MBO(マネジメント・バイアウト/経営陣買収)とは?M&AにおけるMBOを解説
2021.11.93 years前
MBOはマネジメント・バイアウトの略で、経営陣が自社株式を譲り受けるM&A手法です。買収資金を金融機関などから調達すれば、経営陣の自己資金が少なくてもM&Aができるため、大企業だけでなく中小企業の事業承継にも活用されることが増えてきました。長期的視点での経営ができ、従業員の理解を得やすいのも特徴です。
本記事では、MBOがどのようなものか、またそのメリット・デメリットや手順について解説します。
目次
MBO(マネジメント・バイアウト/経営陣買収)とは?
MBOとは、マネジメント・バイアウト(Management Buyout)を略したもので、経営陣が自社の株式や事業部門を譲り受けるM&A手法です。
M&Aと言っても、外部に売却するのではなく、後継者に事業承継したり、一部の事業を独立させたりする場合に活用されます。後継者や独立企業の社長などの売却相手が買収資金を持っていない場合には、金融機関やファンドから買収資金を支援してもらうケースも少なくありません。上場企業が、長期的視点での経営を進めるために上場廃止する場合などでも使われる手法です。

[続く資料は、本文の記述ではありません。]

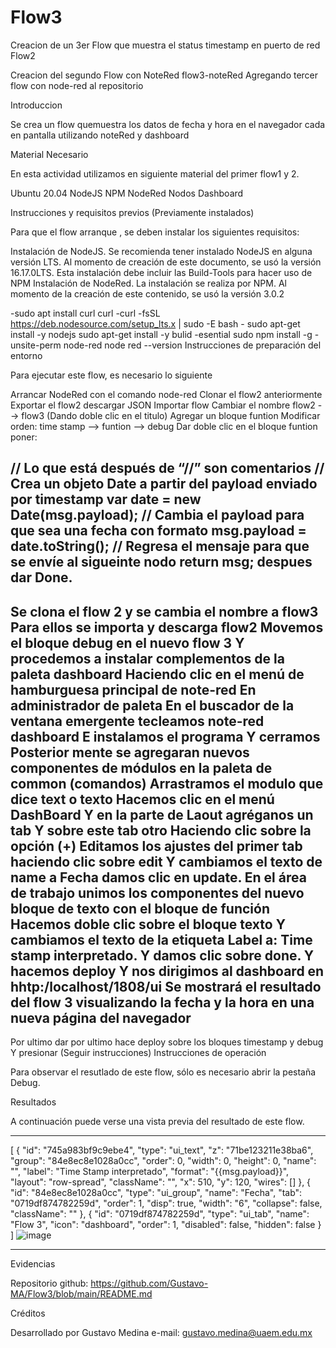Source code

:# Flow3
Creacion de un 3er Flow que muestra el status timestamp en puerto de red
Flow2

Creacion del segundo Flow con NoteRed flow3-noteRed Agregando tercer flow con node-red al repositorio 

Introduccion

Se crea un flow quemuestra los datos de fecha y hora en el navegador cada en pantalla utilizando noteRed y dashboard

Material Necesario

En esta actividad utilizamos en siguiente material del primer flow1  y 2.

Ubuntu 20.04 NodeJS NPM NodeRed Nodos Dashboard

Instrucciones y requisitos previos (Previamente instalados)

Para que el flow arranque , se deben instalar los siguientes requisitos:

Instalación de NodeJS. Se recomienda tener instalado NodeJS en alguna versión LTS. Al momento de creación de este documento, se usó la versión 16.17.0LTS. Esta instalación debe incluir las Build-Tools para hacer uso de NPM Instalación de NodeRed. La instalación se realiza por NPM. Al momento de la creación de este contenido, se usó la versión 3.0.2

-sudo apt install curl curl -curl -fsSL https://deb.nodesource.com/setup_lts.x | sudo -E bash - sudo apt-get install -y nodejs sudo apt-get install -y bulid -esential sudo npm install -g -unsite-perm node-red node red --version
Instrucciones de preparación del entorno

Para ejecutar este flow, es necesario lo siguiente

Arrancar NodeRed con el comando node-red Clonar el flow2 anteriormente Exportar el flow2 descargar JSON Importar flow Cambiar el nombre flow2 --> flow3 (Dando doble clic en el titulo) Agregar un bloque funtion Modificar orden: time stamp --> funtion --> debug Dar doble clic en el bloque funtion poner:

// Lo que está después de “//” son comentarios // Crea un objeto Date a partir del payload enviado por timestamp var date = new Date(msg.payload); // Cambia el payload para que sea una fecha con formato msg.payload = date.toString(); // Regresa el mensaje para que se envíe al sigueinte nodo return msg; despues dar Done.
-------------------------------
Se clona el flow 2 y se cambia el nombre a flow3
Para ellos se importa y descarga flow2
Movemos el bloque debug en el nuevo flow 3
Y procedemos a instalar complementos de la paleta dashboard
Haciendo clic en el menú de hamburguesa principal de note-red
En administrador de paleta
En el buscador de la ventana emergente tecleamos note-red dashboard
E instalamos el programa
Y cerramos
Posterior mente se agregaran nuevos componentes de módulos en la paleta de common (comandos)
Arrastramos el modulo que dice text o texto
Hacemos clic en el menú DashBoard
Y en la parte de Laout agréganos un tab
Y sobre este tab otro
Haciendo clic sobre la opción (+)
Editamos los ajustes del primer tab haciendo clic sobre edit
Y cambiamos el texto de name a Fecha damos clic en update.
En el área de trabajo unimos los componentes del nuevo bloque de texto con el bloque de función
Hacemos doble clic sobre el bloque texto
Y cambiamos el texto de la etiqueta Label a: Time stamp interpretado.
Y damos clic sobre done.
Y hacemos deploy
Y nos dirigimos al dashboard en hhtp:/localhost/1808/ui
Se mostrará el resultado del flow 3 visualizando la fecha y la hora en una nueva página del navegador
-------------------------------
Por ultimo dar por ultimo hace deploy sobre los bloques timestamp y debug Y presionar (Seguir instrucciones)
Instrucciones de operación

Para observar el resutlado de este flow, sólo es necesario abrir la pestaña Debug.

Resultados

A continuación puede verse una vista previa del resultado de este flow. 

--------------------------
[
    {
        "id": "745a983bf9c9ebe4",
        "type": "ui_text",
        "z": "71be123211e38ba6",
        "group": "84e8ec8e1028a0cc",
        "order": 0,
        "width": 0,
        "height": 0,
        "name": "",
        "label": "Time Stamp interpretado",
        "format": "{{msg.payload}}",
        "layout": "row-spread",
        "className": "",
        "x": 510,
        "y": 120,
        "wires": []
    },
    {
        "id": "84e8ec8e1028a0cc",
        "type": "ui_group",
        "name": "Fecha",
        "tab": "0719df874782259d",
        "order": 1,
        "disp": true,
        "width": "6",
        "collapse": false,
        "className": ""
    },
    {
        "id": "0719df874782259d",
        "type": "ui_tab",
        "name": "Flow 3",
        "icon": "dashboard",
        "order": 1,
        "disabled": false,
        "hidden": false
    }
]
![image](https://user-images.githubusercontent.com/111370930/187046925-fb40dcc4-5eab-4121-bff0-2d264aabc3a4.png)

--------------------------

Evidencias

Repositorio github: https://github.com/Gustavo-MA/Flow3/blob/main/README.md

Créditos

Desarrollado por Gustavo Medina e-mail: gustavo.medina@uaem.edu.mx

なお、会社経営においてのMBOには、マネジメント手法としての「目標管理制度(Management By Objectives)」もあります。これらは略称が同じであるだけで、関係はありません。
MBOとLBOの違い
MBOと似た名前のM&A手法に「LBO」があります。LBOは、「買収企業の資産を担保にして金融機関などから借入をし、その資金で企業を買収するM&A」で、少ない自己資金で買収できる手法です。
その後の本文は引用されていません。